[[ SUPPLIED DATA open ]]
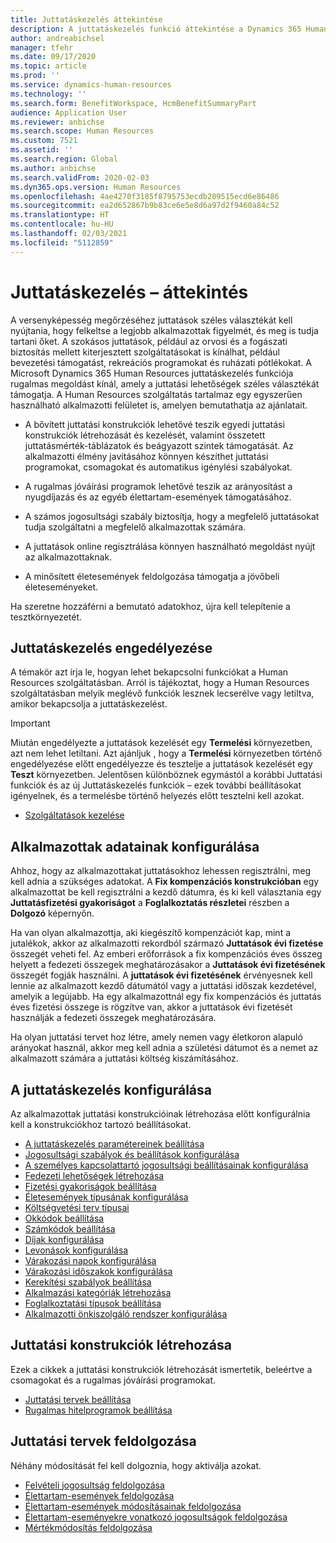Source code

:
 ```yaml
---
title: Juttatáskezelés áttekintése
description: A juttatáskezelés funkció áttekintése a Dynamics 365 Human Resources alkalmazásban. Az alkalmazottak számára kiterjesztett juttatási lehetőségeket kínálhat könnyen használható online felületen.
author: andreabichsel
manager: tfehr
ms.date: 09/17/2020
ms.topic: article
ms.prod: ''
ms.service: dynamics-human-resources
ms.technology: ''
ms.search.form: BenefitWorkspace, HcmBenefitSummaryPart
audience: Application User
ms.reviewer: anbichse
ms.search.scope: Human Resources
ms.custom: 7521
ms.assetid: ''
ms.search.region: Global
ms.author: anbichse
ms.search.validFrom: 2020-02-03
ms.dyn365.ops.version: Human Resources
ms.openlocfilehash: 4ae4270f3185f8795753ecdb209515ecd6e86486
ms.sourcegitcommit: ea2d652867b9b83ce6e5e8d6a97d2f9460a84c52
ms.translationtype: HT
ms.contentlocale: hu-HU
ms.lasthandoff: 02/03/2021
ms.locfileid: "5112859"
---
```

# <a name="benefits-management-overview"></a>Juttatáskezelés – áttekintés

A versenyképesség megőrzéséhez juttatások széles választékát kell nyújtania, hogy felkeltse a legjobb alkalmazottak figyelmét, és meg is tudja tartani őket. A szokásos juttatások, például az orvosi és a fogászati biztosítás mellett kiterjesztett szolgáltatásokat is kínálhat, például bevezetési támogatást, rekreációs programokat és ruházati pótlékokat. A Microsoft Dynamics 365 Human Resources juttatáskezelés funkciója rugalmas megoldást kínál, amely a juttatási lehetőségek széles választékát támogatja. A Human Resources szolgáltatás tartalmaz egy egyszerűen használható alkalmazotti felületet is, amelyen bemutathatja az ajánlatait.

- A bővített juttatási konstrukciók lehetővé teszik egyedi juttatási konstrukciók létrehozását és kezelését, valamint összetett juttatásmérték-táblázatok és beágyazott szintek támogatását. Az alkalmazotti élmény javításához könnyen készíthet juttatási programokat, csomagokat és automatikus igénylési szabályokat.

- A rugalmas jóváírási programok lehetővé teszik az arányosítást a nyugdíjazás és az egyéb élettartam-események támogatásához.

- A számos jogosultsági szabály biztosítja, hogy a megfelelő juttatásokat tudja szolgáltatni a megfelelő alkalmazottak számára.

- A juttatások online regisztrálása könnyen használható megoldást nyújt az alkalmazottaknak.

- A minősített életesemények feldolgozása támogatja a jövőbeli életeseményeket.

Ha szeretne hozzáférni a bemutató adatokhoz, újra kell telepítenie a tesztkörnyezetét.

## <a name="enable-benefits-management"></a>Juttatáskezelés engedélyezése

A témakör azt írja le, hogyan lehet bekapcsolni funkciókat a Human Resources szolgáltatásban. Arról is tájékoztat, hogy a Human Resources szolgáltatásban melyik meglévő funkciók lesznek lecserélve vagy letiltva, amikor bekapcsolja a juttatáskezelést.

> [!IMPORTANT]
> Miután engedélyezte a juttatások kezelését egy **Termelési** környezetben, azt nem lehet letiltani. Azt ajánljuk , hogy a **Termelési** környezetben történő engedélyezése előtt engedélyezze és tesztelje a juttatások kezelését egy **Teszt** környezetben. Jelentősen különböznek egymástól a korábbi Juttatási funkciók és az új Juttatáskezelés funkciók – ezek további beállításokat igényelnek, és a termelésbe történő helyezés előtt tesztelni kell azokat.

- [Szolgáltatások kezelése](hr-admin-manage-features.md)

## <a name="configure-employee-information"></a>Alkalmazottak adatainak konfigurálása

Ahhoz, hogy az alkalmazottakat juttatásokhoz lehessen regisztrálni, meg kell adnia a szükséges adatokat. A **Fix kompenzációs konstrukcióban** egy alkalmazottat be kell regisztrálni a kezdő dátumra, és ki kell választania egy **Juttatásfizetési gyakoriságot** a **Foglalkoztatás részletei** részben a **Dolgozó** képernyőn.

Ha van olyan alkalmazottja, aki kiegészítő kompenzációt kap, mint a jutalékok, akkor az alkalmazotti rekordból származó **Juttatások évi fizetése** összegét veheti fel. Az emberi erőforrások a fix kompenzációs éves összeg helyett a fedezeti összegek meghatározásakor a **Juttatások évi fizetésének** összegét fogják használni. A **juttatások évi fizetésének** érvényesnek kell lennie az alkalmazott kezdő dátumától vagy a juttatási időszak kezdetével, amelyik a legújabb. Ha egy alkalmazottnál egy fix kompenzációs és juttatás éves fizetési összege is rögzítve van, akkor a juttatások évi fizetését használják a fedezeti összegek meghatározására.

Ha olyan juttatási tervet hoz létre, amely nemen vagy életkoron alapuló arányokat használ, akkor meg kell adnia a születési dátumot és a nemet az alkalmazott számára a juttatási költség kiszámításához.

## <a name="configure-benefits-management"></a>A juttatáskezelés konfigurálása

Az alkalmazottak juttatási konstrukcióinak létrehozása előtt konfigurálnia kell a konstrukciókhoz tartozó beállításokat.

- [A juttatáskezelés paramétereinek beállítása](hr-benefits-setup-parameters.md)
- [Jogosultsági szabályok és beállítások konfigurálása](hr-benefits-setup-eligibility-rules.md)
- [A személyes kapcsolattartó jogosultsági beállításainak konfigurálása](hr-benefits-setup-contact-eligibility-options.md)
- [Fedezeti lehetőségek létrehozása](hr-benefits-setup-coverage-options.md)
- [Fizetési gyakoriságok beállítása](hr-benefits-setup-payment-frequencies.md)
- [Életesemények típusának konfigurálása](hr-benefits-setup-life-event-types.md)
- [Költségvetési terv típusai](hr-benefits-setup-plan-types.md)
- [Okkódok beállítása](hr-benefits-setup-reason-codes.md)
- [Számkódok beállítása](hr-benefits-setup-tier-codes.md)
- [Díjak konfigurálása](hr-benefits-setup-rates.md)
- [Levonások konfigurálása](hr-benefits-setup-deductions.md)
- [Várakozási napok konfigurálása](hr-benefits-setup-waiting-days.md)
- [Várakozási időszakok konfigurálása](hr-benefits-setup-waiting-periods.md)
- [Kerekítési szabályok beállítása](hr-benefits-setup-rounding-rules.md)
- [Alkalmazási kategóriák létrehozása](hr-benefits-setup-employment-categories.md)
- [Foglalkoztatási típusok beállítása](hr-benefits-setup-employment-types.md)
- [Alkalmazotti önkiszolgáló rendszer konfigurálása](hr-benefits-setup-employee-self-service.md)

## <a name="create-benefit-plans"></a>Juttatási konstrukciók létrehozása

Ezek a cikkek a juttatási konstrukciók létrehozását ismertetik, beleértve a csomagokat és a rugalmas jóváírási programokat.

- [Juttatási tervek beállítása](hr-benefits-plans-setup.md)
- [Rugalmas hitelprogramok beállítása](hr-benefits-plans-flex-credit-programs.md)

## <a name="process-benefit-plans"></a>Juttatási tervek feldolgozása

Néhány módosítását fel kell dolgoznia, hogy aktiválja azokat.

- [Felvételi jogosultság feldolgozása](hr-benefits-process-enrollment-eligibility.md)
- [Élettartam-események feldolgozása](hr-benefits-process-life-events.md)
- [Élettartam-események módosításainak feldolgozása](hr-benefits-process-life-event-changes.md)
- [Élettartam-eseményekre vonatkozó jogosultságok feldolgozása](hr-benefits-process-life-event-eligibility.md)
- [Mértékmódosítás feldolgozása](hr-benefits-process-rate-changes.md)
[[ SUPPLIED DATA closed ]]
A copy of each line in the data above that holds the string "author" is needed.

author: andreabichsel
ms.author: anbichse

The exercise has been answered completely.